The protagonists of Jinnah, especially from Pakistan or of Pakistani origin see in Jinnah a man of impeccable character and indomitable will, combined with great political wisdom and acumen. They credit him for his extraordinary tactical moves, which to them were all part of a master plan. It is a matter of great pride for them to assert that Jinnah single-handedly braved top veteran Congress leaders like Mahatma Gandhi, Jawaharlal Nehru, C. Rajagopalachari, and Vallabhbhai Patel. He also courageously faced the British colonial authorities in order to achieve his Pakistan, which turned out to be the largest Muslim nation in the world and that too within a short span of seven years. For Aga Khan, the Imam of the Ismailis, Jinnah, the Gujarati Khoja, was the most remarkable man that the world had produced, far greater than Clemenceau, Lloyd George, Churchill, Curzon, Mussolini, and Mahatma Gandhi in strength of character and statecraft.' For the protagonists of Jinnah, it is simply impossible to imagine that Jinnah would have gone wrong in his calculations with regard to Pakistan.

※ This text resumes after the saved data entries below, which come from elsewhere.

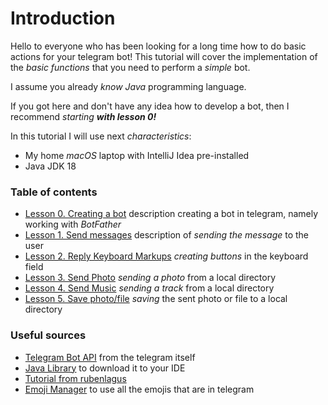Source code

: # Introduction

Hello to everyone who has been looking for a 
long time how to do basic actions for your telegram bot! This tutorial will cover the implementation 
of the *basic functions* that you need to perform a *simple* bot.  

I assume you already *know Java* programming language.  
  
If you got here and don't have any idea how to develop a bot, then I recommend *starting* ***with lesson 0!***

In this tutorial I will use next *characteristics*:
* My home *macOS* laptop with IntelliJ Idea pre-installed
* Java JDK 18

### Table of contents

* [Lesson 0. Creating a bot](lessonsMd/creatingBot.md) description creating a bot in telegram, namely working with *BotFather*
* [Lesson 1. Send messages](lessonsMd/sendMessages.md) description of *sending the message* to the user
* [Lesson 2. Reply Keyboard Markups](lessonsMd/markups.md) *creating buttons* in the keyboard field
* [Lesson 3. Send Photo](lessonsMd/sendPhoto.md) *sending a photo* from a local directory
* [Lesson 4. Send Music](lessonsMd/sendMusic.md) *sending a track* from a local directory
* [Lesson 5. Save photo/file](lessonsMd/savePhotoFile.md) *saving* the sent photo or file to a local directory
    
### Useful sources

* [Telegram Bot API](https://core.telegram.org/bots/api) from the telegram itself
* [Java Library](https://github.com/rubenlagus/TelegramBots) to download it to your IDE
* [Tutorial from rubenlagus](https://github.com/rubenlagus/TelegramBotsExample)
* [Emoji Manager](https://github.com/vdurmont/emoji-java) to use all the emojis that are in telegram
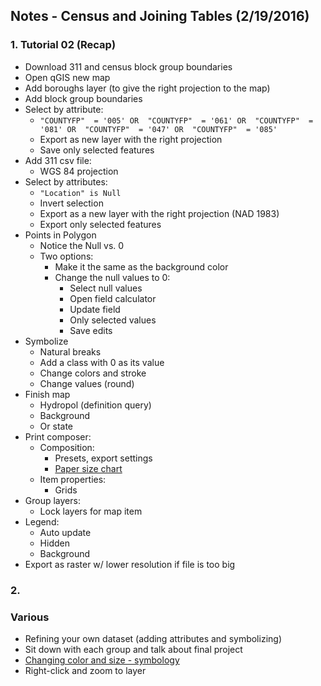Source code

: ## Notes - Census and Joining Tables (2/19/2016)

### 1. Tutorial 02 (Recap)
* Download 311 and census block group boundaries
* Open qGIS new map
* Add boroughs layer (to give the right projection to the map)
* Add block group boundaries
* Select by attribute:
  * `"COUNTYFP"  = '005' OR  "COUNTYFP"  = '061' OR  "COUNTYFP"  = '081' OR  "COUNTYFP"  = '047' OR  "COUNTYFP"  = '085'`
  * Export as new layer with the right projection
  * Save only selected features
* Add 311 csv file:
  * WGS 84 projection
* Select by attributes:
  * `"Location" is Null`
  * Invert selection
  * Export as a new layer with the right projection (NAD 1983)
  * Export only selected features
* Points in Polygon
  * Notice the Null vs. 0
  * Two options:
    * Make it the same as the background color
    * Change the null values to 0:
      * Select null values
      * Open field calculator
      * Update field
      * Only selected values
      * Save edits
* Symbolize
  * Natural breaks
  * Add a class with 0 as its value
  * Change colors and stroke
  * Change values (round)
* Finish map
  * Hydropol (definition query)
  * Background
  * Or state
* Print composer:
  * Composition:
    * Presets, export settings
    * [Paper size chart](https://en.wikipedia.org/wiki/Paper_size)
  * Item properties:
    * Grids
* Group layers:
  * Lock layers for map item
* Legend:
  * Auto update
  * Hidden
  * Background
* Export as raster w/ lower resolution if file is too big

### 2. 

### Various
* Refining your own dataset (adding attributes and symbolizing)
* Sit down with each group and talk about final project
* [Changing color and size - symbology](http://qgis.spatialthoughts.com/2012/02/styling-vector-data-in-qgis-using-size.html)
* Right-click and zoom to layer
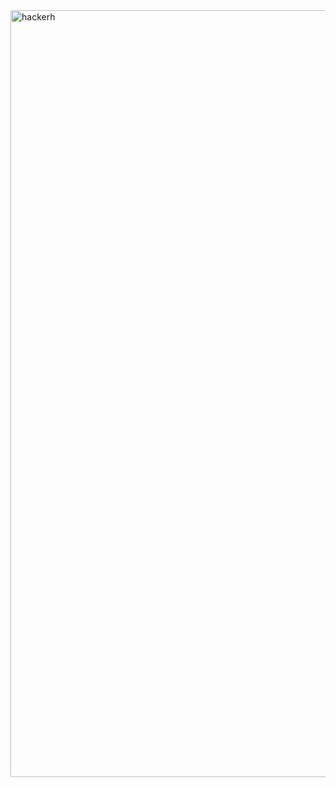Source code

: <img width="1227" alt="hackerh" src="https://user-images.githubusercontent.com/443526/39542316-d9bc7ab0-4e65-11e8-9a27-f1166334b524.png">
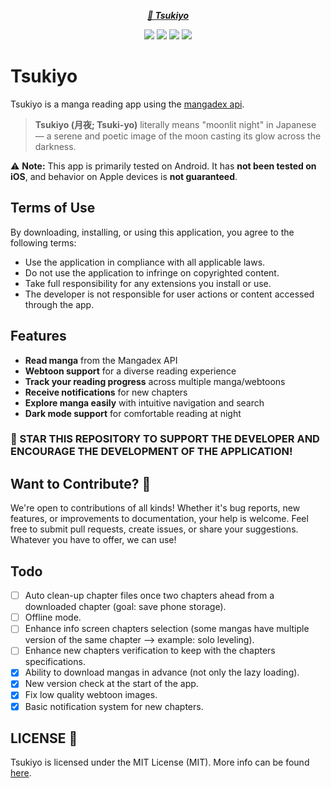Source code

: <p align="center">
  <strong><em><a href="#">🌙 Tsukiyo</a></em></strong>
</p>
<p align="center">
  <a href="https://github.com/hxpe-dev/Tsukiyo/releases"><img src="https://img.shields.io/github/downloads/hxpe-dev/Tsukiyo/total?color=%233DDC84&logo=android&logoColor=%23fff&style=for-the-badge"></a>
  <a href="https://github.com/hxpe-dev/Tsukiyo/releases"><img src="https://img.shields.io/github/v/release/hxpe-dev/Tsukiyo?style=for-the-badge&logo=github"></a>
  <a href="https://www.codefactor.io/repository/github/hxpe-dev/tsukiyo"><img src="https://img.shields.io/codefactor/grade/github/hxpe-dev/Tsukiyo?style=for-the-badge&logo=codefactor"></a>
  <a href="https://github.com/hxpe-dev/Tsukiyo/commits"><img src="https://img.shields.io/github/last-commit/hxpe-dev/Tsukiyo?style=for-the-badge&logo=github"></a>
</p>

# **Tsukiyo**

Tsukiyo is a manga reading app using the [mangadex api](https://api.mangadex.org/).

> **Tsukiyo (月夜; Tsuki-yo)** literally means "moonlit night" in Japanese — a serene and poetic image of the moon casting its glow across the darkness.

⚠️ **Note:** This app is primarily tested on Android. It has **not been tested on iOS**, and behavior on Apple devices is **not guaranteed**.

## Terms of Use
By downloading, installing, or using this application, you agree to the following terms:
- Use the application in compliance with all applicable laws.
- Do not use the application to infringe on copyrighted content.
- Take full responsibility for any extensions you install or use.
- The developer is not responsible for user actions or content accessed through the app.

## Features
- **Read manga** from the Mangadex API
- **Webtoon support** for a diverse reading experience
- **Track your reading progress** across multiple manga/webtoons
- **Receive notifications** for new chapters
- **Explore manga easily** with intuitive navigation and search
- **Dark mode support** for comfortable reading at night

### 🚀 STAR THIS REPOSITORY TO SUPPORT THE DEVELOPER AND ENCOURAGE THE DEVELOPMENT OF THE APPLICATION!

## Want to Contribute? 🤝
We're open to contributions of all kinds! Whether it's bug reports, new features, or improvements to documentation, your help is welcome. 
Feel free to submit pull requests, create issues, or share your suggestions. Whatever you have to offer, we can use!

## Todo
- [ ] Auto clean-up chapter files once two chapters ahead from a downloaded chapter (goal: save phone storage).
- [ ] Offline mode.
- [ ] Enhance info screen chapters selection (some mangas have multiple version of the same chapter --> example: solo leveling).
- [ ] Enhance new chapters verification to keep with the chapters specifications.
- [x] Ability to download mangas in advance (not only the lazy loading).
- [x] New version check at the start of the app.
- [x] Fix low quality webtoon images.
- [x] Basic notification system for new chapters.

## LICENSE 📜
Tsukiyo is licensed under the MIT License (MIT). More info can be found [here](LICENSE.md).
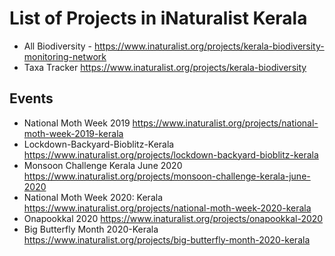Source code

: # List of Projects in iNaturalist Kerala 

* All Biodiversity - https://www.inaturalist.org/projects/kerala-biodiversity-monitoring-network
* Taxa Tracker https://www.inaturalist.org/projects/kerala-biodiversity

## Events
* National Moth Week 2019 https://www.inaturalist.org/projects/national-moth-week-2019-kerala
* Lockdown-Backyard-Bioblitz-Kerala https://www.inaturalist.org/projects/lockdown-backyard-bioblitz-kerala
* Monsoon Challenge Kerala June 2020 https://www.inaturalist.org/projects/monsoon-challenge-kerala-june-2020 
* National Moth Week 2020: Kerala https://www.inaturalist.org/projects/national-moth-week-2020-kerala
* Onapookkal 2020 https://www.inaturalist.org/projects/onapookkal-2020
* Big Butterfly Month 2020-Kerala https://www.inaturalist.org/projects/big-butterfly-month-2020-kerala
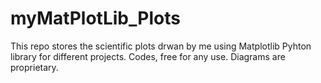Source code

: # myMatPlotLib_Plots

This repo stores the scientific plots drwan by me using Matplotlib Pyhton library for different projects. Codes, free for any use. Diagrams are proprietary. 
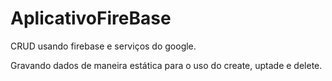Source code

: # AplicativoFireBase
CRUD usando firebase e serviços do google.

Gravando dados de maneira estática para o uso do create, uptade e delete.
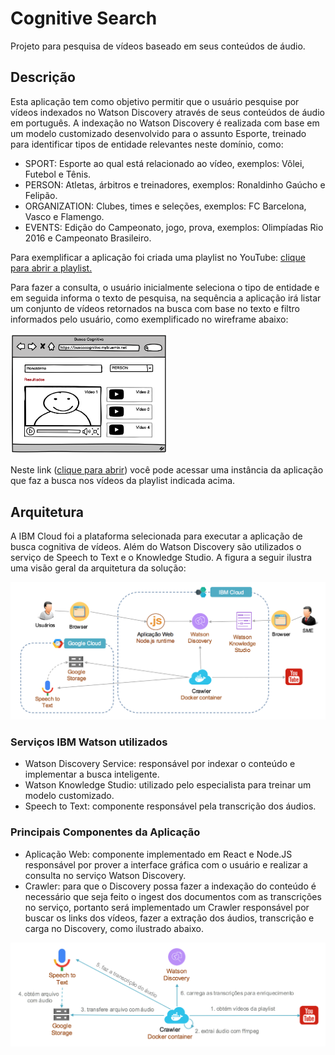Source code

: # Cognitive Search

Projeto para pesquisa de vídeos baseado em seus conteúdos de áudio.

## Descrição

Esta aplicação tem como objetivo permitir que o usuário pesquise por vídeos indexados no Watson Discovery através de seus conteúdos de áudio em português. A indexação no Watson Discovery é realizada com base em um modelo customizado desenvolvido para o assunto Esporte, treinado para identificar tipos de entidade relevantes neste domínio, como:

* SPORT: Esporte ao qual está relacionado ao vídeo, exemplos: Vôlei, Futebol e Tênis.
* PERSON: Atletas, árbitros e treinadores, exemplos: Ronaldinho Gaúcho e Felipão.
* ORGANIZATION: Clubes, times e seleções, exemplos: FC Barcelona, Vasco e Flamengo.
* EVENTS: Edição do Campeonato, jogo, prova, exemplos: Olimpíadas Rio 2016 e Campeonato Brasileiro.

Para exemplificar a aplicação foi criada uma playlist no YouTube: [clique para abrir a playlist.](https://www.youtube.com/playlist?list=PLHE4HqjuUaC56aHNt4t4p4A075OSLKjyK)

Para fazer a consulta, o usuário inicialmente seleciona o tipo de entidade e em seguida informa o texto de pesquisa, na sequência a aplicação irá listar um conjunto de vídeos retornados na busca com base no texto e filtro informados pelo usuário, como exemplificado no wireframe abaixo:

<img src="./docs/figura1.png" width="50%">

Neste link ([clique para abrir](https://buscacognitiva.mybluemix.net)) você pode acessar uma instância da aplicação que faz a busca nos vídeos da playlist indicada acima.

## Arquitetura

A IBM Cloud foi a plataforma selecionada para executar a aplicação de busca cognitiva de vídeos. Além do Watson Discovery são utilizados o serviço de Speech to Text e o Knowledge Studio. A figura a seguir ilustra uma visão geral da arquitetura da solução:

![Figura2](./docs/figura2.png)

### Serviços IBM Watson utilizados

*	Watson Discovery Service: responsável por indexar o conteúdo e implementar a busca inteligente.
*	Watson Knowledge Studio: utilizado pelo especialista para treinar um modelo customizado.
*	Speech to Text: componente responsável pela transcrição dos áudios.

### Principais Componentes da Aplicação

*	Aplicação Web: componente implementado em React e Node.JS responsável por prover a interface gráfica com o usuário e realizar a consulta no serviço Watson Discovery.  
*	Crawler: para que o Discovery possa fazer a indexação do conteúdo é necessário que seja feito o ingest dos documentos com as transcrições no serviço, portanto será implementado um Crawler responsável por buscar os links dos vídeos, fazer a extração dos áudios, transcrição e carga no Discovery, como ilustrado abaixo.

![Figura3](./docs/figura3.png)

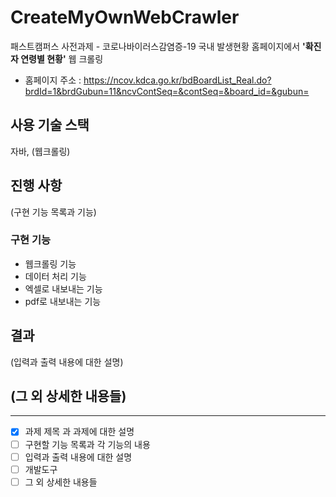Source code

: # CreateMyOwnWebCrawler
패스트캠퍼스 사전과제 - 코로나바이러스감염증-19 국내 발생현황 홈페이지에서 **'확진자 연령별 현황'** 웹 크롤링
- 홈페이지 주소 : https://ncov.kdca.go.kr/bdBoardList_Real.do?brdId=1&brdGubun=11&ncvContSeq=&contSeq=&board_id=&gubun=

## 사용 기술 스택
자바, (웹크롤링)

## 진행 사항
(구현 기능 목록과 기능)
### 구현 기능
- 웹크롤링 기능
- 데이터 처리 기능
- 엑셀로 내보내는 기능
- pdf로 내보내는 기능

## 결과
(입력과 출력 내용에 대한 설명)

## (그 외 상세한 내용들)
---------------------------------
- [x] 과제 제목 과 과제에 대한 설명
- [ ] 구현할 기능 목록과 각 기능의 내용
- [ ] 입력과 출력 내용에 대한 설명
- [ ] 개발도구
- [ ] 그 외 상세한 내용들

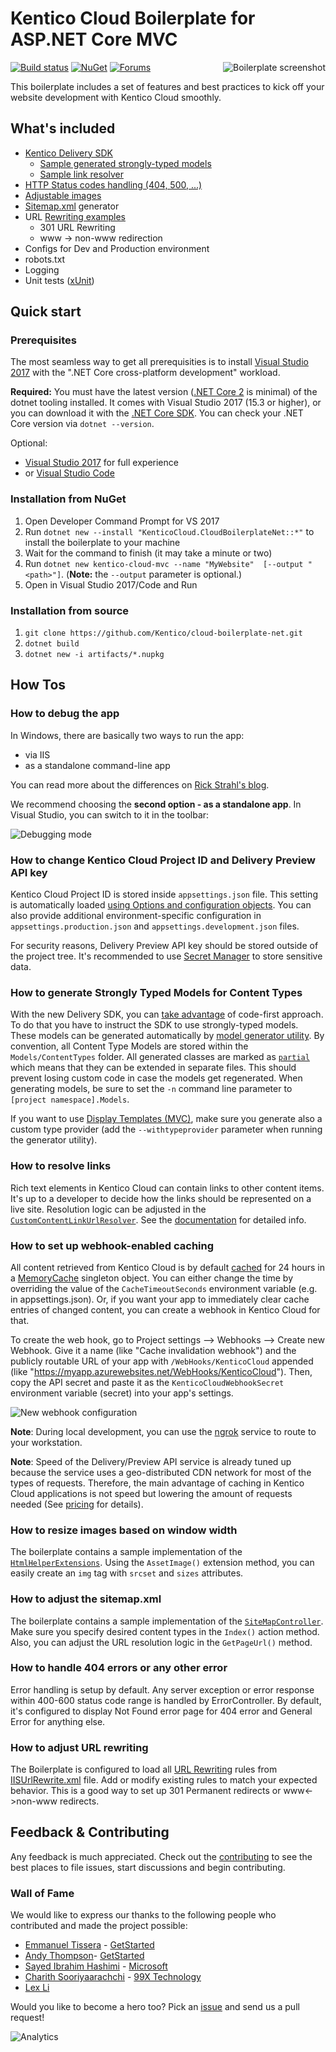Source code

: # Kentico Cloud Boilerplate for ASP.NET Core MVC
[<img align="right" src="/img/template_thumbnail.png" alt="Boilerplate screenshot" />](/img/template.png)
[![Build status](https://ci.appveyor.com/api/projects/status/1s02tbk1tml2wdmj/branch/master?svg=true)](https://ci.appveyor.com/project/kentico/cloud-boilerplate-net/branch/master)
[![NuGet](https://img.shields.io/nuget/v/KenticoCloud.CloudBoilerplateNet.svg)](https://www.nuget.org/packages/KenticoCloud.CloudBoilerplateNet/)
[![Forums](https://img.shields.io/badge/chat-on%20forums-orange.svg)](https://forums.kenticocloud.com)

This boilerplate includes a set of features and best practices to kick off your website development with Kentico Cloud smoothly.

## What's included

- [Kentico Delivery SDK](https://github.com/Kentico/delivery-sdk-net)
  - [Sample generated strongly-typed models](#how-to-generate-strongly-typed-models-for-content-types)  
  - [Sample link resolver](#how-to-resolve-links)
- [HTTP Status codes handling (404, 500, ...)](#how-to-handle-404-errors-or-any-other-error)
- [Adjustable images](#how-to-resize-images-based-on-window-width)
- [Sitemap.xml](#how-to-adjust-the-sitemapxml) generator
- URL [Rewriting examples](#how-to-adjust-url-rewriting)
  - 301 URL Rewriting
  - www -> non-www redirection
- Configs for Dev and Production environment
- robots.txt
- Logging
- Unit tests ([xUnit](https://xunit.github.io))

## Quick start

### Prerequisites

The most seamless way to get all prerequisities is to install [Visual Studio 2017](https://www.visualstudio.com/vs/) with the ".NET Core cross-platform development" workload.

**Required:**
You must have the latest version ([.NET Core 2](https://www.microsoft.com/net/download/core) is minimal) of the dotnet tooling installed. It comes with Visual Studio 2017 (15.3 or higher), or you can download it with the [.NET Core SDK](https://www.microsoft.com/net/download/core). You can check your .NET Core version via `dotnet --version`.

Optional:
* [Visual Studio 2017](https://www.visualstudio.com/vs/) for full experience
* or [Visual Studio Code](https://code.visualstudio.com/)

### Installation from NuGet

1. Open Developer Command Prompt for VS 2017
2. Run `dotnet new --install "KenticoCloud.CloudBoilerplateNet::*"` to install the boilerplate to your machine
3. Wait for the command to finish (it may take a minute or two)
4. Run `dotnet new kentico-cloud-mvc --name "MyWebsite"  [--output "<path>"]`. (**Note:** the `--output` parameter is optional.)
5. Open in Visual Studio 2017/Code and Run

### Installation from source

1. `git clone https://github.com/Kentico/cloud-boilerplate-net.git`
2. `dotnet build`
3. `dotnet new -i artifacts/*.nupkg`

## How Tos

### How to debug the app

In Windows, there are basically two ways to run the app:

* via IIS
* as a standalone command-line app

You can read more about the differences on [Rick Strahl's blog](https://weblog.west-wind.com/posts/2016/Jun/06/Publishing-and-Running-ASPNET-Core-Applications-with-IIS).

We recommend choosing the **second option - as a standalone app**. In Visual Studio, you can switch to it in the toolbar:

![Debugging mode](https://i.imgur.com/PoxRBus.png)

### How to change Kentico Cloud Project ID and Delivery Preview API key

Kentico Cloud Project ID is stored inside `appsettings.json` file. This setting is automatically loaded [using Options and configuration objects](https://docs.microsoft.com/en-us/aspnet/core/fundamentals/configuration). You can also provide additional environment-specific configuration in `appsettings.production.json` and `appsettings.development.json` files.

For security reasons, Delivery Preview API key should be stored outside of the project tree. It's recommended to use [Secret Manager](https://docs.microsoft.com/en-us/aspnet/core/security/app-secrets) to store sensitive data.

### How to generate Strongly Typed Models for Content Types

With the new Delivery SDK, you can [take advantage](https://github.com/Kentico/delivery-sdk-net/wiki/Working-with-Strongly-Typed-Models-(aka-Code-First-Approach)) of code-first approach. To do that you have to instruct the SDK to use strongly-typed models. These models can be generated automatically by [model generator utility](https://github.com/Kentico/cloud-generators-net). By convention, all Content Type Models are stored within the `Models/ContentTypes` folder. All generated classes are marked as [`partial`](https://msdn.microsoft.com/en-us/library/wa80x488.aspx) which means that they can be extended in separate files. This should prevent losing custom code in case the models get regenerated. When generating models, be sure to set the `-n` command line parameter to `[project namespace].Models`.

If you want to use [Display Templates (MVC)](http://www.growingwiththeweb.com/2012/12/aspnet-mvc-display-and-editor-templates.html), make sure you generate also a custom type provider (add the `--withtypeprovider` parameter when running the generator utility).

### How to resolve links
Rich text elements in Kentico Cloud can contain links to other content items. It's up to a developer to decide how the links should be represented on a live site. Resolution logic can be adjusted in the [`CustomContentLinkUrlResolver`](https://github.com/Kentico/cloud-boilerplate-net/blob/master/src/content/CloudBoilerplateNet/Resolvers/CustomContentLinkUrlResolver.cs). See the [documentation](https://github.com/Kentico/delivery-sdk-net/wiki/Resolving-Links-to-Content-Items) for detailed info.

### How to set up webhook-enabled caching

All content retrieved from Kentico Cloud is by default [cached](https://github.com/Kentico/cloud-boilerplate-net/blob/master/src/content/CloudBoilerplateNet/Services/CachedDeliveryClient.cs) for 24 hours in a [MemoryCache](https://docs.microsoft.com/en-us/dotnet/api/system.runtime.caching.memorycache) singleton object. You can either change the time by overriding the value of the `CacheTimeoutSeconds` environment variable (e.g. in appsettings.json). Or, if you want your app to immediately clear cache entries of changed content, you can create a webhook in Kentico Cloud for that.

To create the web hook, go to Project settings --> Webhooks --> Create new Webhook. Give it a name (like "Cache invalidation webhook") and the publicly routable URL of your app with `/WebHooks/KenticoCloud` appended (like "https://myapp.azurewebsites.net/WebHooks/KenticoCloud"). Then, copy the API secret and paste it as the `KenticoCloudWebhookSecret` environment variable (secret) into your app's settings.

![New webhook configuration](https://i.imgur.com/ootVcPZ.png)

**Note**: During local development, you can use the [ngrok](https://ngrok.com/) service to route to your workstation. 

**Note**: Speed of the Delivery/Preview API service is already tuned up because the service uses a geo-distributed CDN network for most of the types of requests. Therefore, the main advantage of caching in Kentico Cloud applications is not speed but lowering the amount of requests needed (See [pricing](https://kenticocloud.com/pricing) for details).

### How to resize images based on window width
The boilerplate contains a sample implementation of the [`HtmlHelperExtensions`](https://github.com/Kentico/cloud-boilerplate-net/blob/responsive-images/src/content/CloudBoilerplateNet/Helpers/Extensions/HtmlHelperExtensions.cs). Using the `AssetImage()` extension method, you can easily create an `img` tag with `srcset` and `sizes` attributes.

### How to adjust the sitemap.xml
The boilerplate contains a sample implementation of the [`SiteMapController`](https://github.com/Kentico/cloud-boilerplate-net/blob/master/src/content/CloudBoilerplateNet/Controllers/SiteMapController.cs). Make sure you specify desired content types in the `Index()` action method. Also, you can adjust the URL resolution logic in the `GetPageUrl()` method.

### How to handle 404 errors or any other error

Error handling is setup by default. Any server exception or error response within 400-600 status code range is handled by ErrorController. By default, it's configured to display Not Found error page for 404 error and General Error for anything else. 

### How to adjust URL rewriting

The Boilerplate is configured to load all [URL Rewriting](https://docs.microsoft.com/en-us/aspnet/core/fundamentals/url-rewriting) rules from [IISUrlRewrite.xml](/src/content/CloudBoilerplateNet/IISUrlRewrite.xml) file. Add or modify existing rules to match your expected behavior.
This is a good way to set up 301 Permanent redirects or www<->non-www redirects.

## Feedback & Contributing
Any feedback is much appreciated. Check out the [contributing](https://github.com/Kentico/Home/blob/master/CONTRIBUTING.md) to see the best places to file issues, start discussions and begin contributing.

### Wall of Fame
We would like to express our thanks to the following people who contributed and made the project possible:

- [Emmanuel Tissera](https://github.com/emmanueltissera) - [GetStarted](https://github.com/getstarted) 
- [Andy Thompson](https://github.com/andythompy)- [GetStarted](https://github.com/getstarted)
- [Sayed Ibrahim Hashimi](https://github.com/sayedihashimi) - [Microsoft](https://github.com/Microsoft)
- [Charith Sooriyaarachchi](https://github.com/charithsoori) - [99X Technology](http://www.99xtechnology.com/)
- [Lex Li](https://github.com/lextm)

Would you like to become a hero too? Pick an [issue](https://github.com/Kentico/cloud-boilerplate-net/issues) and send us a pull request!


![Analytics](https://kentico-ga-beacon.azurewebsites.net/api/UA-69014260-4/Kentico/cloud-boilerplate-net?pixel)
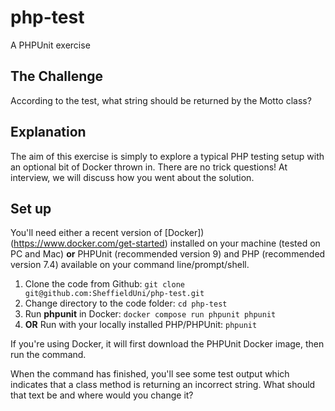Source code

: # php-test
A PHPUnit exercise 

## The Challenge

According to the test, what string should be returned by the Motto class?

## Explanation

The aim of this exercise is simply to explore a typical PHP testing setup with an optional bit of Docker thrown in.  There are no trick questions! At interview, we will discuss how you went about the solution.

## Set up

You'll need either a recent version of [Docker])(https://www.docker.com/get-started) installed on your machine (tested on PC and Mac) __or__ PHPUnit (recommended version 9) and PHP (recommended version 7.4) available on your command line/prompt/shell.

1. Clone the code from Github: `git clone git@github.com:SheffieldUni/php-test.git`
2. Change directory to the code folder: `cd php-test`
3. Run __phpunit__ in Docker: `docker compose run phpunit phpunit`
4. __OR__ Run with your locally installed PHP/PHPUnit: `phpunit`

If you're using Docker, it will first download the PHPUnit Docker image, then run the command.

When the command has finished, you'll see some test output which indicates that a class method is returning an incorrect string. What should that text be and where would you change it?
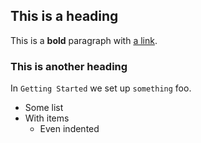 ## This is a heading ##

This is a <b>bold</b> paragraph with [a link](http://www.disney.com/).

### This is another heading

In `Getting Started` we set up `something` foo.

* Some list
* With items
  * Even indented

Besides, the scholars from Pakistan generally did not accept the Indian argument of the 'Divide and Rule' policy of the British, for it belittled the stature of Jinnah and their belief in his brilliant strategy and tenacity in obtaining Pakistan, outwitting both the Congress leaders and the British. They would not even admit the existence of a combined Indian nationalism of the Hindus and the Muslims in British India. Instead, they saw in Jinnah an extremely skilful negotiator and expert constitutionalist right from the beginning.' For most of these scholars from Pakistan or of Pakistani origin, Jinnah was almost infallible in his words and actions and his strategy to obtain Pakistan was impeccable.